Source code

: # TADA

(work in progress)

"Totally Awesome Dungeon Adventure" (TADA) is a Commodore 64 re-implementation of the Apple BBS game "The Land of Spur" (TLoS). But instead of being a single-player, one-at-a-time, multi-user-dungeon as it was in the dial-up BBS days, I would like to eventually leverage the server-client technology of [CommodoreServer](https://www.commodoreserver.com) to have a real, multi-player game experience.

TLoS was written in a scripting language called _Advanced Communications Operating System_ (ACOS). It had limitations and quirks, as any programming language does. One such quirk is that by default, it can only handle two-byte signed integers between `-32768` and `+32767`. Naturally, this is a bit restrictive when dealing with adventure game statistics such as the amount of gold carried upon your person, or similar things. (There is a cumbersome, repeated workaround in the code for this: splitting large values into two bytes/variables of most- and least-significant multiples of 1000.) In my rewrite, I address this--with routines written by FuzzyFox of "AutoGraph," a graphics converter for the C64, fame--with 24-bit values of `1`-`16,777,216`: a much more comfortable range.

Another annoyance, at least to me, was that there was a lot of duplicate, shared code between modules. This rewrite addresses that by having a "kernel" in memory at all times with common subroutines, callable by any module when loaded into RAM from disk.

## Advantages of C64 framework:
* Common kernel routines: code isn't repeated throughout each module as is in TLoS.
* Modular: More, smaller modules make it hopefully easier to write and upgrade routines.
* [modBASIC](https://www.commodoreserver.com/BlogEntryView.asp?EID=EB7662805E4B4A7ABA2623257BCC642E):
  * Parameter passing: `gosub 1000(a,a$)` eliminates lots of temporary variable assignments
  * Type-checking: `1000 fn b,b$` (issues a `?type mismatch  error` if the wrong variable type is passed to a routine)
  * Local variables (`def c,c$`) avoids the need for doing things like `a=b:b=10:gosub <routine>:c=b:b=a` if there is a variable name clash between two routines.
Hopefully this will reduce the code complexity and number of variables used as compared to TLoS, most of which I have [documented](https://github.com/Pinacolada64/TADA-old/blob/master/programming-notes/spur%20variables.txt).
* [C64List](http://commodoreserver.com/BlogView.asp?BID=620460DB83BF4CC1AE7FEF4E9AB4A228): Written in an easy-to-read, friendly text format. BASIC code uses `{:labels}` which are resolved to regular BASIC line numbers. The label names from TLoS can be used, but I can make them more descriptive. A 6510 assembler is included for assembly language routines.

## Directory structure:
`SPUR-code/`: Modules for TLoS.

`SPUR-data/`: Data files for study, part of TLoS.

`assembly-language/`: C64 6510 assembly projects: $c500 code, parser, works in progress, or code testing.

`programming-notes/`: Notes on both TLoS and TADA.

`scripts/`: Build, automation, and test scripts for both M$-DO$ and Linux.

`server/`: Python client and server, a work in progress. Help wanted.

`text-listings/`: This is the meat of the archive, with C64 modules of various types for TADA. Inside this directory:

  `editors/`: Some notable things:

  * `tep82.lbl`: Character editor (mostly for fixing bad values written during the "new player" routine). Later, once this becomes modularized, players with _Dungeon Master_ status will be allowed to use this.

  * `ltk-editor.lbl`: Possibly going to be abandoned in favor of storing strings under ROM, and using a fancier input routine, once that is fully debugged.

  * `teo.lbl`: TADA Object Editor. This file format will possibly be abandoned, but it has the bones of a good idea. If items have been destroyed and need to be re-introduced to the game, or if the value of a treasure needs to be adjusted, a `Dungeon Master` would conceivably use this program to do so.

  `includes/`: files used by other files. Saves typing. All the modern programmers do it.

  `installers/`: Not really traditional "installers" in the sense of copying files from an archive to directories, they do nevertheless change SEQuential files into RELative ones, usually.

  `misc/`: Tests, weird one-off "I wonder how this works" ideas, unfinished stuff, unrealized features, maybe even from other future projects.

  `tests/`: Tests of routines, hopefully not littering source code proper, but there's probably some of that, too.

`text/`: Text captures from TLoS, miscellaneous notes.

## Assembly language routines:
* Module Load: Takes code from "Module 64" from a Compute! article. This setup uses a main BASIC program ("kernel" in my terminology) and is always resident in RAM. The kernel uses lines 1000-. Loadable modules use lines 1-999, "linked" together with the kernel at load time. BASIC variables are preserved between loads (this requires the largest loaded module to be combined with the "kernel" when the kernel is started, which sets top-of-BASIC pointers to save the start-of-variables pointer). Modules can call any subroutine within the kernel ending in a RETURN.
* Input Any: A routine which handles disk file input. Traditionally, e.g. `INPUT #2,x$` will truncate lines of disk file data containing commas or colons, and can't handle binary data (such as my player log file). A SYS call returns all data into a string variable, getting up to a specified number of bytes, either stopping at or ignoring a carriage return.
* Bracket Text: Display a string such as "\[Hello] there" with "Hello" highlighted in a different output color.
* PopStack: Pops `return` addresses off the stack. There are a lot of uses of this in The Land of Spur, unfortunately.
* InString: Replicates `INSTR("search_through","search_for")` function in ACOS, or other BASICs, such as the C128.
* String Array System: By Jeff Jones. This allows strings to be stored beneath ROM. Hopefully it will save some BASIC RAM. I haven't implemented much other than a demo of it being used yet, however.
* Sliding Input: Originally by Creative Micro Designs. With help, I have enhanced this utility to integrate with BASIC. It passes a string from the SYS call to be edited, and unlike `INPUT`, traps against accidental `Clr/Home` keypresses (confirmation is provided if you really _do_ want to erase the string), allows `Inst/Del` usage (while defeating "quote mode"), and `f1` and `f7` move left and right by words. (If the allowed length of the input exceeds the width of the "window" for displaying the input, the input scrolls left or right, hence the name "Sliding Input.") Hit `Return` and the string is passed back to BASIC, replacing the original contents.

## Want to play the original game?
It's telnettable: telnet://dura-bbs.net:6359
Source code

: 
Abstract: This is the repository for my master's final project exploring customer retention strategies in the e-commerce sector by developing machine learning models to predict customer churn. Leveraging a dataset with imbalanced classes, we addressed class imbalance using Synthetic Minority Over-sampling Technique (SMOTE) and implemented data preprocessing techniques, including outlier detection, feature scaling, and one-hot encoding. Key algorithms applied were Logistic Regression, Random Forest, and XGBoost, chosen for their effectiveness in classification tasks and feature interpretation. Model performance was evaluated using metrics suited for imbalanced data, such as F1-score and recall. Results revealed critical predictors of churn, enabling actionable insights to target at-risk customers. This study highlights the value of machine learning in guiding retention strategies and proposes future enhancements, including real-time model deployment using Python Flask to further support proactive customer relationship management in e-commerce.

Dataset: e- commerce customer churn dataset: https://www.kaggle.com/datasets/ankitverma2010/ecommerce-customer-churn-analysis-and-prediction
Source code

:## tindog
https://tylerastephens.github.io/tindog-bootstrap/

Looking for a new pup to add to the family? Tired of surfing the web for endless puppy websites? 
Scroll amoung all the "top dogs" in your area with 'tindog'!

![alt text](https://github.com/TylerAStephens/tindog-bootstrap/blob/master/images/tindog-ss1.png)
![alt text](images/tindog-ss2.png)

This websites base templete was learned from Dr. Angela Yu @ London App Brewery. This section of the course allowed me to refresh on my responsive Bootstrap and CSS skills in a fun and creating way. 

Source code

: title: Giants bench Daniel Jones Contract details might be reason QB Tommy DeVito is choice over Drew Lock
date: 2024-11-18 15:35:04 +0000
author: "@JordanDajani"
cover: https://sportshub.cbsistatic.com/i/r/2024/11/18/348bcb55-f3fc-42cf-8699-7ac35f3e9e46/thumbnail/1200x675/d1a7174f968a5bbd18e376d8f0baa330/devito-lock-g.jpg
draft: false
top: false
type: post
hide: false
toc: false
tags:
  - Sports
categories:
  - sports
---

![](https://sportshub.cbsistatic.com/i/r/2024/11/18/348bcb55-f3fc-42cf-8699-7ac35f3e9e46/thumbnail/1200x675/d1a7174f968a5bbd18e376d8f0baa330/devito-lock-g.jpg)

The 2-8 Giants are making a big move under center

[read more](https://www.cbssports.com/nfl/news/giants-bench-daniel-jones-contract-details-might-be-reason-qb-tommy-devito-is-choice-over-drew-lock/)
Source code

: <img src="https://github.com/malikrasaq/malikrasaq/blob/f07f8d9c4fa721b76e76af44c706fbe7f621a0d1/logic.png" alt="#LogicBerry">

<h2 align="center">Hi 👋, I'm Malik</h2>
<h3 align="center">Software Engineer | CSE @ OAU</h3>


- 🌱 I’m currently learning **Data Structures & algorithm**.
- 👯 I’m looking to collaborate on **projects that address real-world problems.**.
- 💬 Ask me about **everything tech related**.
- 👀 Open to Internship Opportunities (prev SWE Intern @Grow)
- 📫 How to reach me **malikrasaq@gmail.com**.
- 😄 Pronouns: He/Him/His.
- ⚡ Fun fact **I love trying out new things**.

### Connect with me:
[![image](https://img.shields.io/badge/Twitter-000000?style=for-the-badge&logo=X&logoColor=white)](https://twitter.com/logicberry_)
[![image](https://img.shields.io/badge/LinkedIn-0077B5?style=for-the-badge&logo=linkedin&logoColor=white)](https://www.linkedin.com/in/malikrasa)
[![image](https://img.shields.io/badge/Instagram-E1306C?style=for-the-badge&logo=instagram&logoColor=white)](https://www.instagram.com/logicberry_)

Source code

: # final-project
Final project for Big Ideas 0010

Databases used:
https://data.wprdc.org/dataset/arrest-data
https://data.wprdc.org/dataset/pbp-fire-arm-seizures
────────────────────
What this task involves: Check each line of the records above for the string "gosub", and report every line that has it.

Answer below:
  * Parameter passing: `gosub 1000(a,a$)` eliminates lots of temporary variable assignments
  * Local variables (`def c,c$`) avoids the need for doing things like `a=b:b=10:gosub <routine>:c=b:b=a` if there is a variable name clash between two routines.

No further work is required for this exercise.